Although Graph Neural Networks (GNNs) have shown promise for smart contract vulnerability detection, they still face significant limitations. Homogeneous graph models fail to capture the interplay between control flow and data dependencies, while heterogeneous graph approaches often lack deep semantic understanding, leaving them susceptible to adversarial attacks. Moreover, most black-box models fail to provide explainable evidence, hindering trust in professional audits. To address these challenges, we propose ORACAL (Observable RAG-enhanced Analysis with CausAL reasoning), a heterogeneous multimodal graph learning framework that integrates Control Flow Graph (CFG), Data Flow Graph (DFG), and Call Graph (CG).

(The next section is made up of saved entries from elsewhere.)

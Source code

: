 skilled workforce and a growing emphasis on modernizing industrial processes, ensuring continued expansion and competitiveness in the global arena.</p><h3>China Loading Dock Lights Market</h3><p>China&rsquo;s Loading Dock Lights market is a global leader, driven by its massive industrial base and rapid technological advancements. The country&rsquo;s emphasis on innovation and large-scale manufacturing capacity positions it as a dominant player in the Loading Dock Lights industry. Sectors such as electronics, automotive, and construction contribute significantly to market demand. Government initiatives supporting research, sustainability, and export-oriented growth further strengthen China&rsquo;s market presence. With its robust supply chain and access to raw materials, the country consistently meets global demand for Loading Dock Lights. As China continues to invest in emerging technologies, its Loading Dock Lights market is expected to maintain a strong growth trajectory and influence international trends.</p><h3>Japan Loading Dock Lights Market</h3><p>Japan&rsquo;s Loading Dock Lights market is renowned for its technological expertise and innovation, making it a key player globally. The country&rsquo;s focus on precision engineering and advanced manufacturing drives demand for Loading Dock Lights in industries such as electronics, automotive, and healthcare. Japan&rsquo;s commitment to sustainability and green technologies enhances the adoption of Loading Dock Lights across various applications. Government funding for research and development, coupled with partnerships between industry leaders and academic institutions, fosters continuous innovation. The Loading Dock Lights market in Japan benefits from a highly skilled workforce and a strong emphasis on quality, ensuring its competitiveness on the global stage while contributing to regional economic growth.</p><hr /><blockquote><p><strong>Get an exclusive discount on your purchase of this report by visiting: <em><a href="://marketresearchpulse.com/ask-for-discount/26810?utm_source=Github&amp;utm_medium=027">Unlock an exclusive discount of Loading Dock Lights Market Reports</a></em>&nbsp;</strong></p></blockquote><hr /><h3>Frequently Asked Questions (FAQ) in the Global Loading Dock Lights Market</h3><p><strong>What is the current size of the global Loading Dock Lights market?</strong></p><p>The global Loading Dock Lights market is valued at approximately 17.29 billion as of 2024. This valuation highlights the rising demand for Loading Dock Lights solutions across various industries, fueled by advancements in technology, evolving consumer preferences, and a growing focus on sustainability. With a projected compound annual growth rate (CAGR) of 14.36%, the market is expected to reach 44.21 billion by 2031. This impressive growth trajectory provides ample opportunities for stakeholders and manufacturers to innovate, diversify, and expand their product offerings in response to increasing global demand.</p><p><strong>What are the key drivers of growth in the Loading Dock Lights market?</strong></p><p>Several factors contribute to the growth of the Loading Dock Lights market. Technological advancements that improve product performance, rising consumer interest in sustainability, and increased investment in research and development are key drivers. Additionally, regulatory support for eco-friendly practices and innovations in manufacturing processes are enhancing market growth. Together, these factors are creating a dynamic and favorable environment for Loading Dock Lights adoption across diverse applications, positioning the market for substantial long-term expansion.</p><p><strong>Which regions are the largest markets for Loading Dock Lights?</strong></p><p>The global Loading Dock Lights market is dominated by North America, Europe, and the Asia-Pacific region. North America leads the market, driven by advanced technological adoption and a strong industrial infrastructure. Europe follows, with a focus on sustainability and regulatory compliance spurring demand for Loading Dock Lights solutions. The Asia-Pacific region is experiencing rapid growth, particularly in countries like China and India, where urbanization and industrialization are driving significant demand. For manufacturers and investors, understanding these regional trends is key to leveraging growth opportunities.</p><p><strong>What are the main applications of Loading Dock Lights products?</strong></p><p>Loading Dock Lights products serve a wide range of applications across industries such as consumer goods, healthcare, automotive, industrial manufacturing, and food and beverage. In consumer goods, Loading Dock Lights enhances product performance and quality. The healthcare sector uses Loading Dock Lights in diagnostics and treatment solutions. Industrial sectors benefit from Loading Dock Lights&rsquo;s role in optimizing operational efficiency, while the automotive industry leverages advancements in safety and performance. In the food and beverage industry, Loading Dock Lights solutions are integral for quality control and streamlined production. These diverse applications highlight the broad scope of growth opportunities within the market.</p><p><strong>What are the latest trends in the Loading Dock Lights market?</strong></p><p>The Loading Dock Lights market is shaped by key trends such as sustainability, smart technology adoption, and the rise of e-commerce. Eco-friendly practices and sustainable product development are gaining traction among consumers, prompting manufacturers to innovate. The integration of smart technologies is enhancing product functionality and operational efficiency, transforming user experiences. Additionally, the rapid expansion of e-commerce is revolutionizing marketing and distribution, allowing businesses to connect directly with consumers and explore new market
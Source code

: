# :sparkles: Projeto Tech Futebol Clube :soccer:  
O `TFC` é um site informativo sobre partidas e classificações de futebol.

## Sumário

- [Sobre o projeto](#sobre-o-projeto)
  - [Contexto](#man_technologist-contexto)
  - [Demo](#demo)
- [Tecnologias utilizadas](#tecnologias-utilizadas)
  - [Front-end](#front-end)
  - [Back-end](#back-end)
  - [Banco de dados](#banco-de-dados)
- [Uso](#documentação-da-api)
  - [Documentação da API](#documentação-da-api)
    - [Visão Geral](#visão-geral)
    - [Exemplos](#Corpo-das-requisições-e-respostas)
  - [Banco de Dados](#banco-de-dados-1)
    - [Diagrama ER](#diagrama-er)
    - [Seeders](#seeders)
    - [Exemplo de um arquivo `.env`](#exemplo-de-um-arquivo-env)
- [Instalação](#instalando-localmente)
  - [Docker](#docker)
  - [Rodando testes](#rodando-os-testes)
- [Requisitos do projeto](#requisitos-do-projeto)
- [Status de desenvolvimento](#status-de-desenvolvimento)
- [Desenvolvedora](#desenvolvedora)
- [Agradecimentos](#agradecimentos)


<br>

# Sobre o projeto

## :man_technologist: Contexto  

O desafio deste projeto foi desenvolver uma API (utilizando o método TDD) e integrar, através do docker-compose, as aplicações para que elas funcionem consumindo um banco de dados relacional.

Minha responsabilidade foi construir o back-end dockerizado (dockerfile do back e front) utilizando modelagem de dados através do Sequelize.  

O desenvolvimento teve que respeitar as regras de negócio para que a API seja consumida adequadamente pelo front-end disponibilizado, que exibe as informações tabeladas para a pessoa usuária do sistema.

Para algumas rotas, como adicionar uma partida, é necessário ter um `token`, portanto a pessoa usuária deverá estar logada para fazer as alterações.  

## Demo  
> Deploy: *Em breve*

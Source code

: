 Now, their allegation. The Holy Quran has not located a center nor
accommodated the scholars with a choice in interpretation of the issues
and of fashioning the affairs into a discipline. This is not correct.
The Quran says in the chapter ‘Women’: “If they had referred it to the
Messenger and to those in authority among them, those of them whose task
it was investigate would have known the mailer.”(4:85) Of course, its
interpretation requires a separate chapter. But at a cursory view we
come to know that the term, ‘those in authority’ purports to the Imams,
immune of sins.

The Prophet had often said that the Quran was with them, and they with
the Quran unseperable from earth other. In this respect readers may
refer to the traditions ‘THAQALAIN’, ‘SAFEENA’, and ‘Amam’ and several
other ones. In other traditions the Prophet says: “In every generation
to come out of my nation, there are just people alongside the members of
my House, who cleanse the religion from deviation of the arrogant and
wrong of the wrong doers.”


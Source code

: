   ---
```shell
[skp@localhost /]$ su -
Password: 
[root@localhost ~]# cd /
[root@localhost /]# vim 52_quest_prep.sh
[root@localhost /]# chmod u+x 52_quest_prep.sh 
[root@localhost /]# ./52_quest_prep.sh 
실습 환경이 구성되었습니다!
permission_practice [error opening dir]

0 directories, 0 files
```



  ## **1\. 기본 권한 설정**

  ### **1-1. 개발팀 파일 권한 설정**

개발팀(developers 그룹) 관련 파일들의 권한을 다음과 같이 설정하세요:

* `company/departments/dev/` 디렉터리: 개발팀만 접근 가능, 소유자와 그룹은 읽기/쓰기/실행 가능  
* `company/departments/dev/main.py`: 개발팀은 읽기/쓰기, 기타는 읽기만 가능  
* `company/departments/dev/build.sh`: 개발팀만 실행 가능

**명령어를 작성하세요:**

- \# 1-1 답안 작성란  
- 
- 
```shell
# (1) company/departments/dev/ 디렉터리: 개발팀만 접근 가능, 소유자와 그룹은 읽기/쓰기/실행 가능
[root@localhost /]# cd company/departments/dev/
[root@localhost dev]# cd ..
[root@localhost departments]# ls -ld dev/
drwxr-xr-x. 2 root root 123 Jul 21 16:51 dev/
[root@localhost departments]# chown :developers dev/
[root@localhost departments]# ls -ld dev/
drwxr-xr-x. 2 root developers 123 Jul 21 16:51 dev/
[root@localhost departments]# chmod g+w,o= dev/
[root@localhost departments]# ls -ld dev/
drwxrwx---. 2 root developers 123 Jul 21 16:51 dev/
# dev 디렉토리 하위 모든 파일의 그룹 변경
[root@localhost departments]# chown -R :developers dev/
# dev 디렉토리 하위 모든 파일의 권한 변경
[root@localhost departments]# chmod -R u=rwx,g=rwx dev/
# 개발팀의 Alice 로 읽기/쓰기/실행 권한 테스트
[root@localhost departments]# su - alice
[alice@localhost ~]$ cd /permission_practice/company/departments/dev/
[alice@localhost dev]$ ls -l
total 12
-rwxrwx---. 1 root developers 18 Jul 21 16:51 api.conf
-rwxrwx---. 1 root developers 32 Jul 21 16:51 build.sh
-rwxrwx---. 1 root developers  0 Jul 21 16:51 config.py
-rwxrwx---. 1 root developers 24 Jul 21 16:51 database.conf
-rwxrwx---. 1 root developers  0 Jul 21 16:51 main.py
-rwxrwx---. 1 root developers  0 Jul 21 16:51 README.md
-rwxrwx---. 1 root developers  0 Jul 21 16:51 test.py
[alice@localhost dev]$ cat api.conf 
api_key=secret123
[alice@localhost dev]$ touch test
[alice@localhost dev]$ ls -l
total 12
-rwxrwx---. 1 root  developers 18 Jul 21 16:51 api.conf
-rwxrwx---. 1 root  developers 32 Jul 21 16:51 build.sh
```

ORACAL selectively enriches critical subgraphs with expert-level security context from Retrieval-Augmented Generation (RAG) and Large Language Models (LLMs), and employs a causal attention mechanism to disentangle true vulnerability indicators from spurious correlations. For transparency, the framework adopts PGExplainer to generate subgraph-level explanations identifying vulnerability triggering paths. Experiments on large-scale datasets demonstrate that ORACAL achieves state-of-the-art performance, outperforming MANDO-HGT, MTVHunter, GNN-SC, and SCVHunter by up to 39.6 percentage points, with a peak Macro F1 of 91.28% on the primary benchmark. ORACAL maintains strong generalization on out-of-distribution datasets with 91.8% on CGT Weakness and 77.1% on DAppScan. In explainability evaluation, PGExplainer achieves 32.51% Mean Intersection over Union (MIoU) against manually annotated vulnerability triggering paths. Under adversarial attacks, ORACAL limits performance degradation to approximately 2.35% F1 decrease with an Attack Success Rate (ASR) of only 3%, surpassing SCVHunter and MANDO-HGT which exhibit ASRs ranging from 10.91% to 18.73%.